1. It appears to us that the course adopted by the court, as to the order of trial, was right, and in strict conformity with the new practice act, St. 1852, c. 312. The demurrer applied only to the declaration in set-off, and this constituted but part of the case. The defendants filed an answer, as well as a declaration in set-off, and that raised issues in fact, which remained. If this adjudication was not conclusive, as turning upon matters of form, • according to § 23 of the statute cited, still it was in the nature of an interlocutory judgment, which did not dispose of the cause. The defendants might file their exceptions, that the question might be brought before this court, if open to revision, after a final judgment, upon a transfer of the entire cause to this court by appeal or exceptions; but could not appeal and transfer the cause at that stage.

*4282. On the main question, whether the bank had a right to retain these notes for their own use, and, on a claim made on them for the value, to set off the debt due to them from the insolvents, the court are of opinion that, without contract or agreement to that effect, they could not. Upon the supposition that the bank had a mere naked custody of these notes, without proprietary or beneficial interest in them, by indorsement, assignment, hypothecation or otherwise, such naked possession of the notes, without even an authority to collect them and turn them into money, did not, with the debt due to them from the insolvents, constitute mutual credits, within the meaning of the St. of 1838, c. 163, § 3.

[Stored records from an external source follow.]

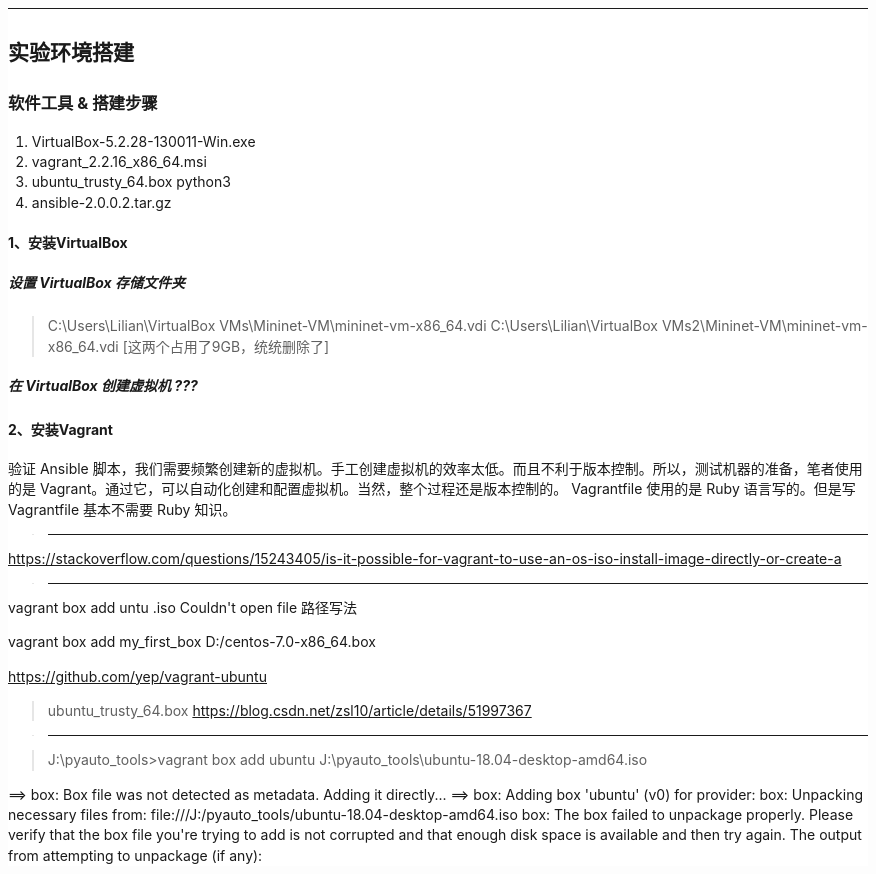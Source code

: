 -----------

## 实验环境搭建 

### 软件工具 & 搭建步骤
1) VirtualBox-5.2.28-130011-Win.exe
2) vagrant_2.2.16_x86_64.msi
3) ubuntu_trusty_64.box
python3
4) ansible-2.0.0.2.tar.gz

####  1、安装VirtualBox



##### 设置 VirtualBox 存储文件夹

> 
> C:\Users\Lilian\VirtualBox VMs\Mininet-VM\mininet-vm-x86_64.vdi
> C:\Users\Lilian\VirtualBox VMs2\Mininet-VM\mininet-vm-x86_64.vdi  [这两个占用了9GB，统统删除了]
##### 在 VirtualBox 创建虚拟机 ???

####  2、安装Vagrant    


验证 Ansible 脚本，我们需要频繁创建新的虚拟机。手工创建虚拟机的效率太低。而且不利于版本控制。所以，测试机器的准备，笔者使用的是 Vagrant。通过它，可以自动化创建和配置虚拟机。当然，整个过程还是版本控制的。
Vagrantfile 使用的是 Ruby 语言写的。但是写 Vagrantfile 基本不需要 Ruby 知识。
> ------------------------------
https://stackoverflow.com/questions/15243405/is-it-possible-for-vagrant-to-use-an-os-iso-install-image-directly-or-create-a



> ------------------------------

vagrant box add untu .iso Couldn't open file 路径写法

vagrant box add my_first_box D:/centos-7.0-x86_64.box

https://github.com/yep/vagrant-ubuntu

 > ubuntu_trusty_64.box  https://blog.csdn.net/zsl10/article/details/51997367

> ------------------------------  

> J:\pyauto_tools>vagrant box add ubuntu J:\pyauto_tools\ubuntu-18.04-desktop-amd64.iso

==> box: Box file was not detected as metadata. Adding it directly...
==> box: Adding box 'ubuntu' (v0) for provider:
    box: Unpacking necessary files from: file:///J:/pyauto_tools/ubuntu-18.04-desktop-amd64.iso
    box:
The box failed to unpackage properly. Please verify that the box
file you're trying to add is not corrupted and that enough disk space
is available and then try again.
The output from attempting to unpackage (if any):
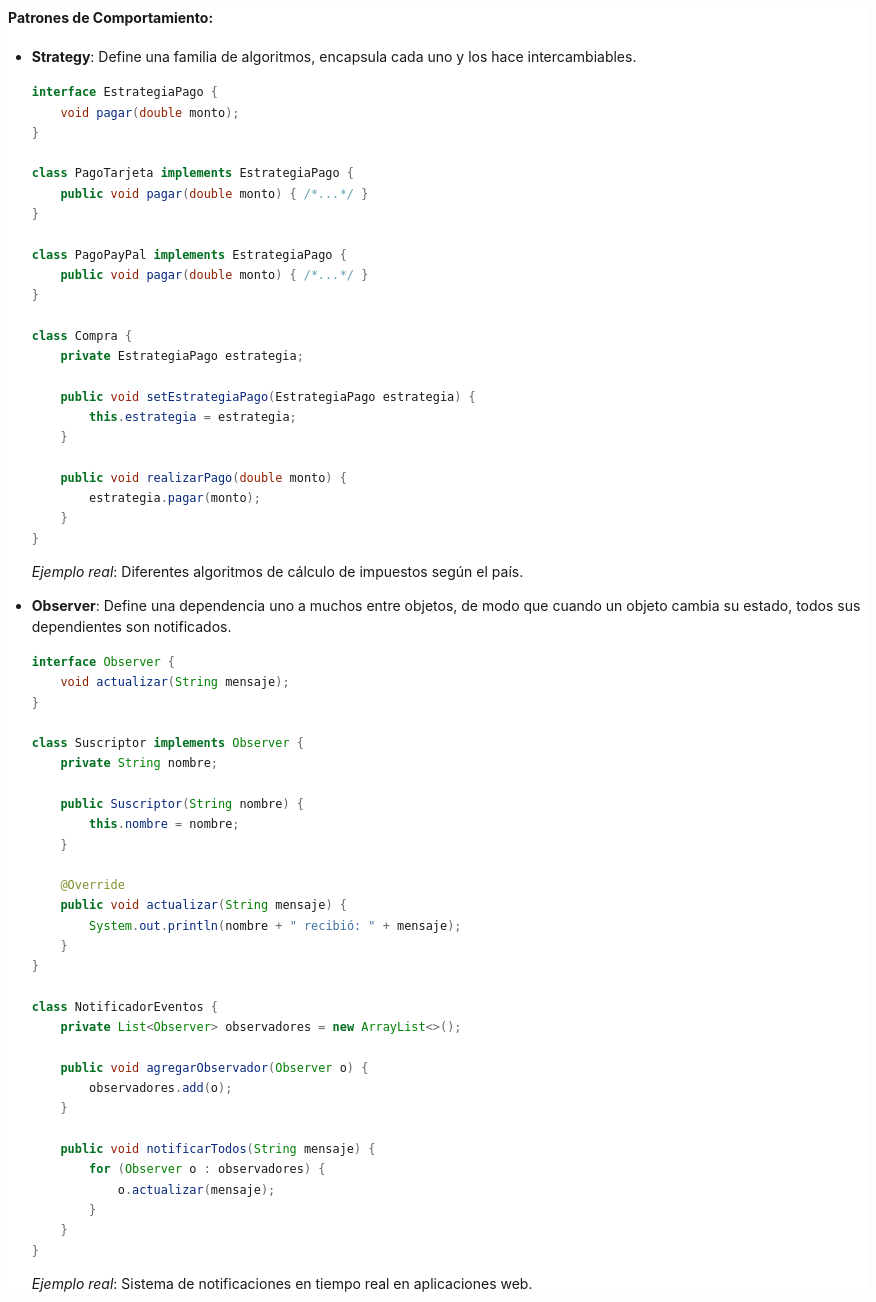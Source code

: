 #### Patrones de Comportamiento:

- **Strategy**: Define una familia de algoritmos, encapsula cada uno y los hace intercambiables.
  ```java
  interface EstrategiaPago {
      void pagar(double monto);
  }
  
  class PagoTarjeta implements EstrategiaPago {
      public void pagar(double monto) { /*...*/ }
  }
  
  class PagoPayPal implements EstrategiaPago {
      public void pagar(double monto) { /*...*/ }
  }
  
  class Compra {
      private EstrategiaPago estrategia;
      
      public void setEstrategiaPago(EstrategiaPago estrategia) {
          this.estrategia = estrategia;
      }
      
      public void realizarPago(double monto) {
          estrategia.pagar(monto);
      }
  }
  ```
  *Ejemplo real*: Diferentes algoritmos de cálculo de impuestos según el país.

- **Observer**: Define una dependencia uno a muchos entre objetos, de modo que cuando un objeto cambia su estado, todos sus dependientes son notificados.
  ```java
  interface Observer {
      void actualizar(String mensaje);
  }
  
  class Suscriptor implements Observer {
      private String nombre;
      
      public Suscriptor(String nombre) {
          this.nombre = nombre;
      }
      
      @Override
      public void actualizar(String mensaje) {
          System.out.println(nombre + " recibió: " + mensaje);
      }
  }
  
  class NotificadorEventos {
      private List<Observer> observadores = new ArrayList<>();
      
      public void agregarObservador(Observer o) {
          observadores.add(o);
      }
      
      public void notificarTodos(String mensaje) {
          for (Observer o : observadores) {
              o.actualizar(mensaje);
          }
      }
  }
  ```
  *Ejemplo real*: Sistema de notificaciones en tiempo real en aplicaciones web.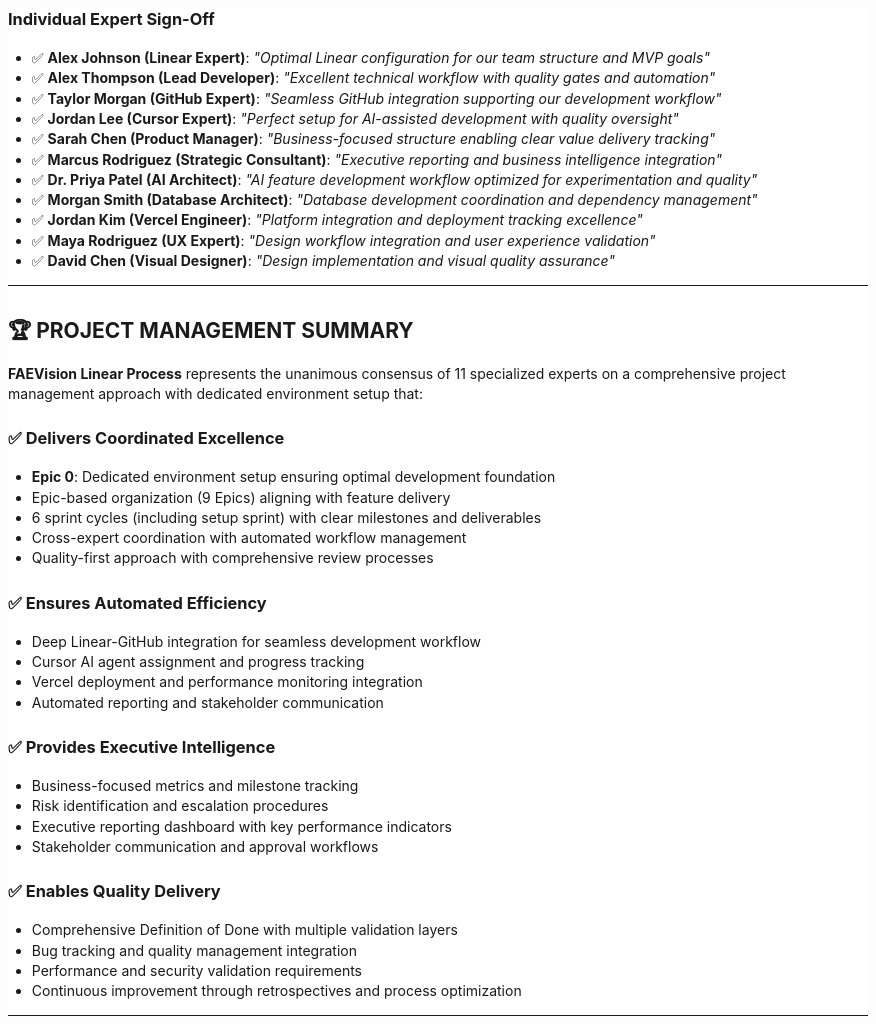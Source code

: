 ### **Individual Expert Sign-Off**

- ✅ **Alex Johnson (Linear Expert)**: *"Optimal Linear configuration for our team structure and MVP goals"*
- ✅ **Alex Thompson (Lead Developer)**: *"Excellent technical workflow with quality gates and automation"*
- ✅ **Taylor Morgan (GitHub Expert)**: *"Seamless GitHub integration supporting our development workflow"*
- ✅ **Jordan Lee (Cursor Expert)**: *"Perfect setup for AI-assisted development with quality oversight"*
- ✅ **Sarah Chen (Product Manager)**: *"Business-focused structure enabling clear value delivery tracking"*
- ✅ **Marcus Rodriguez (Strategic Consultant)**: *"Executive reporting and business intelligence integration"*
- ✅ **Dr. Priya Patel (AI Architect)**: *"AI feature development workflow optimized for experimentation and quality"*
- ✅ **Morgan Smith (Database Architect)**: *"Database development coordination and dependency management"*
- ✅ **Jordan Kim (Vercel Engineer)**: *"Platform integration and deployment tracking excellence"*
- ✅ **Maya Rodriguez (UX Expert)**: *"Design workflow integration and user experience validation"*
- ✅ **David Chen (Visual Designer)**: *"Design implementation and visual quality assurance"*

---

## 🏆 **PROJECT MANAGEMENT SUMMARY**

**FAEVision Linear Process** represents the unanimous consensus of 11 specialized experts on a comprehensive project management approach with dedicated environment setup that:

### ✅ Delivers Coordinated Excellence
- **Epic 0**: Dedicated environment setup ensuring optimal development foundation
- Epic-based organization (9 Epics) aligning with feature delivery
- 6 sprint cycles (including setup sprint) with clear milestones and deliverables
- Cross-expert coordination with automated workflow management
- Quality-first approach with comprehensive review processes

### ✅ Ensures Automated Efficiency
- Deep Linear-GitHub integration for seamless development workflow
- Cursor AI agent assignment and progress tracking
- Vercel deployment and performance monitoring integration
- Automated reporting and stakeholder communication

### ✅ Provides Executive Intelligence
- Business-focused metrics and milestone tracking
- Risk identification and escalation procedures
- Executive reporting dashboard with key performance indicators
- Stakeholder communication and approval workflows

### ✅ Enables Quality Delivery
- Comprehensive Definition of Done with multiple validation layers
- Bug tracking and quality management integration
- Performance and security validation requirements
- Continuous improvement through retrospectives and process optimization

---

In one of the latest cases on this subject, Demmon v. Boylston Bank, 5 Cush. 194, it was held, that where the bank were creditors of the insolvent as holders of a discounted note, and debtors to the same insolvent as a depositor at the bank, these were mutual credits. But the distinction was there expressly taken between such a pecuniary credit, and the mere deposit of specific articles, without any lien or pledge, by contract, usage of trade or otherwise. The case of Rose v. Hart, 8 Taunt. 499, is there referred to, where this distinction is fully considered. It was there held that, to constitute such a credit, it must be property consigned, deposited or intrusted to be converted into money, so that the liability to account for it would ultimately become a debt.

This question, depending upon the provisions for proving and setting off mutual debts, under the insolvent laws, is quite distinguishable from that of proving and setting off claims against a deceased insolvent, as in M’Donald v. Webster, 2 Mass. 498, Phelps v. Rice, 10 Met. 128, and that class of cases. There all claims which do by law survive must be brought in and liquidated, whether debts or claims for damages ; for the reason that they do survive, and the estate is by law held liable for them.

These notes, at the time of the insolvency, were the property of the insolvents, subject to no charge or incumbrance ; by the assignment, the property in them vested in the assignees; they became the legal owners of them; and the refusal of the bank *429to deliver them was a conversion, for which an action of tort will lie.

3. Upon the question of fact, whether there was any agreement or contract by which these notes were pledged as collateral security for other notes discounted by the defendants, the court eft the case to the jury upon the evidence, and they found a verdict for the plaintiffs. Exceptions overruled.

Bigelow, J. did not sit in this case.